Legris, Renée. Hubert Aquin et la radio. Une quête d'écriture (1954-1977).
Caroline Garand1 Fruit d'une minutieuse recherche historique et documentaire, effectuée dans le cadre d'un projet d'édition critique des œuvres d'Hubert Aquin, le livre de Renée Legris se donne pour mission de démontrer l'importance de l'œuvre radiophonique de l'auteur, depuis son embauche comme réalisateur à Radio-Canada, au moment où se terminent ses études et errances parisiennes en 1954, jusqu'à sa mort en 1977. Déjà large et complexe du fait de la longue période couverte, l'étude est encore complexifiée par les choix ou, plutôt, l'absence de complaisance de Renée Legris. En effet, loin de se limiter à rendre compte de la dite production radio-phonique, l'auteure la contextualise avec rigueur et ampleur, analysant tout autant les sources d'Aquin que son influence dans le milieu culturel, prenant le pari de faire ressortir la continuité et la cohérence de l'univers aquinien en opposition aux ruptures identifiées par les études précédentes.
2 Concrètement, le livre est divisé en deux parties, comprenant respectivement trois et cinq chapitres, ceux-ci couvrant chacun une sphère ou un aspect particulier de l'activité radiophonique d'Aquin. Si le premier chapitre est d'abord consacré aux années de formation d'Aquin à Paris, montrant comment les circonstances l'ont amené à tourner le dos à une carrière dans le domaine politique pour se consacrer aux médias, il fait par la suite office de seconde introduction en proposant un rapide survol de l'ensemble de la carrière de l'auteur à Radio-Canada qui prépare les chapitres à venir.

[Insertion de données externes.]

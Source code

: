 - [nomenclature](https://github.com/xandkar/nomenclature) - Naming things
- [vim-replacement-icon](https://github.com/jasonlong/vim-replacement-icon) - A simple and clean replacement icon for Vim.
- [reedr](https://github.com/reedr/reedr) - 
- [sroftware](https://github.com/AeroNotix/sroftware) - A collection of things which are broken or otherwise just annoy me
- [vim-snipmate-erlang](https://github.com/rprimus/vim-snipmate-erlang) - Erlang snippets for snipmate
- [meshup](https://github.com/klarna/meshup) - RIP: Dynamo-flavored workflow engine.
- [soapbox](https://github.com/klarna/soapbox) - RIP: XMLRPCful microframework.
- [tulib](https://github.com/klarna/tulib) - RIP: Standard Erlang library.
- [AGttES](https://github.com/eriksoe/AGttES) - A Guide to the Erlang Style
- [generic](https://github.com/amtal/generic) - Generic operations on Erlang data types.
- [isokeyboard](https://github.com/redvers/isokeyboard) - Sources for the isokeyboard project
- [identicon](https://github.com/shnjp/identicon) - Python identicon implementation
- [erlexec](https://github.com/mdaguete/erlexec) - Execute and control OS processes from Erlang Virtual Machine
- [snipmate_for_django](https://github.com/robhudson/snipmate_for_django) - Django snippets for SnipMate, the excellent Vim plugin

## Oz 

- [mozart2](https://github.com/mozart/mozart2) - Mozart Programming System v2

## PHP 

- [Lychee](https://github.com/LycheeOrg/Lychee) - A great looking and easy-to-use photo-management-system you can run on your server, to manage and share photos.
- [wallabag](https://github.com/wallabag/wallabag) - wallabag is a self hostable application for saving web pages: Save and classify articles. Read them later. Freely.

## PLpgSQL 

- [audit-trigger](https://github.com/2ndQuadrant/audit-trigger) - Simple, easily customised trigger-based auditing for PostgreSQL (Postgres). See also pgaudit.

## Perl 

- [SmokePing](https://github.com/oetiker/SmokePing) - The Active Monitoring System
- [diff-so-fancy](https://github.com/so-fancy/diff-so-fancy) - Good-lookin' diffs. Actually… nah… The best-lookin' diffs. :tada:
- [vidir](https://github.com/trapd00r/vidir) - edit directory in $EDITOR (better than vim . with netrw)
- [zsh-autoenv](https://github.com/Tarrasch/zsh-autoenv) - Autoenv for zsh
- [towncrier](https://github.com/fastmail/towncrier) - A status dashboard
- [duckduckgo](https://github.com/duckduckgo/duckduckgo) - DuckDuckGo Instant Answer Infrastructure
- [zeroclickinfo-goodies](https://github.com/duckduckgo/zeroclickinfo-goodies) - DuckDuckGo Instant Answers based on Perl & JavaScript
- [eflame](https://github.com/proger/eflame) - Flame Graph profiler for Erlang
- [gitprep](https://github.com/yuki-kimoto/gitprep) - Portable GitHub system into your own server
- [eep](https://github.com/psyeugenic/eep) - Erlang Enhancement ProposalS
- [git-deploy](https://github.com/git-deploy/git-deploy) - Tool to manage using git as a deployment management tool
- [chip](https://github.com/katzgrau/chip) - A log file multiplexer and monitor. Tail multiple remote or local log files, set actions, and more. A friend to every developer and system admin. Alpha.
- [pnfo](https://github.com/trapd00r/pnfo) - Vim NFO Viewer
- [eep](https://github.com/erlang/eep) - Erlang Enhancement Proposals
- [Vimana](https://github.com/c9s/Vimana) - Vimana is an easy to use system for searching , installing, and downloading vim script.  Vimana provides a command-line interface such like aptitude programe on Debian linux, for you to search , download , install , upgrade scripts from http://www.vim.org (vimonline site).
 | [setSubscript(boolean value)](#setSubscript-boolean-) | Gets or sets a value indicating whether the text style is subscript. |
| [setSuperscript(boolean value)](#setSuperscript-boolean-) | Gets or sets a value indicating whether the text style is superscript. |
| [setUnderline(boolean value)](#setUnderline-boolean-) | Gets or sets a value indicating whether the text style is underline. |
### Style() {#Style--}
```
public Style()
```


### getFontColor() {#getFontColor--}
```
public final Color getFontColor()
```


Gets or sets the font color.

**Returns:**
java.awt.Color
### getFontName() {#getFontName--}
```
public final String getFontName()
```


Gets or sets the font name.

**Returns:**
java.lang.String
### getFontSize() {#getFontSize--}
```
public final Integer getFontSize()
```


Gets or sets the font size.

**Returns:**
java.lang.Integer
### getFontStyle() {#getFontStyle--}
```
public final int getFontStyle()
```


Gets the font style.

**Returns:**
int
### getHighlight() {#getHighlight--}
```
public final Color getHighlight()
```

3 Ainsi, c'est au second chapitre que l'étude commence véritablement, avec une analyse du travail de réalisation d'Aquin, dans le secteur éducatif et culturel. Au moment où Aquin y arrive, Radio-Canada propose certes des radio-romans pour conserver et augmenter son auditoire, mais, surtout, cherche développer le goût de cet auditoire pour des émissions plus en accord avec son idéal culturel et éducatif. Et Aquin fait plus que consolider la qualité du secteur, il contribue largement à y installer la modernité. Après la réalisation, c'est l'écriture dramatique qui est présentée dans le chapitre suivant. Peu connues, La toile d'araignée et Confession d'un héros apparaissent pourtant, à la lumière de la minutieuse étude qui en est faite, comme des expériences fondatrices dans le développement de l'esthétique d'Hubert Aquin. Mais, il délaissera par la suite le théâtre radiophonique en raison du nombre trop limité d'auditeurs, mot qu'il emploie au singulier et qui ne s'incarne, selon lui, qu'en la personne d'un « marin perdu dans l'Atlantique » (Lettre à Pierre Pagé, 12 février 1973).
4 La seconde partie de l'étude, pour sa part, s'articule autour du travail d'Aquin en tant que producteur d'émissions éducatives et culturelles et de documentaires. Cette partie démontre à quel point Aquin a influencé la vie intellectuelle au cours des décennies 60 et 70. En effet, que ce soit avec le programme intitulé Les hommes illustres, pour lequel il écrit des émissions sur Pascal, Dostoïevski et Malraux; L'homme américain, pour lequel il prépare les émissions dédiées à la politique; ou Philosophes et penseurs, dans lequel il va de Moïse à Sartre, Aquin identifie, discute et analyse thèmes et questions en lien avec son époque mouvementée. Il y établit ainsi les fondements de l'univers qui prendra son plein envol dans son œuvre romanesque, monument aux doutes et élans qui marquent le passage de la modernité à la postmodernité, de la soumission aux rêves d'indépendance. Or c'est particulièrement à travers les deux documentaires qu'il réalise, objets du dernier chapitre de l'étude de Legris, que son tribut à l'esthétique postmoderne s'inscrit avec éclat. Ainsi, avec Don Quichotte, le héros tragique et Paul-Émile Borduas et le Refus global, l'auteur du roman Prochain épisode signe des émissions qui défient les normes communes de la radio-diffusion en utilisant les techniques de l'art contemporain, dont le collage et le fragment.
5 Documenté avec soin, construit avec rigueur, d'une remarquable érudition, Hubert Aquin et la radio est un ouvrage précieux : non seulement permet-il de mieux comprendre l'univers aquinien en explorant une part de sa production longtemps restée dans l'ombre de ses romans, mais il rend aussi compte de la complexité d'une époque dont Aquin a été l'un des acteurs de premier plan.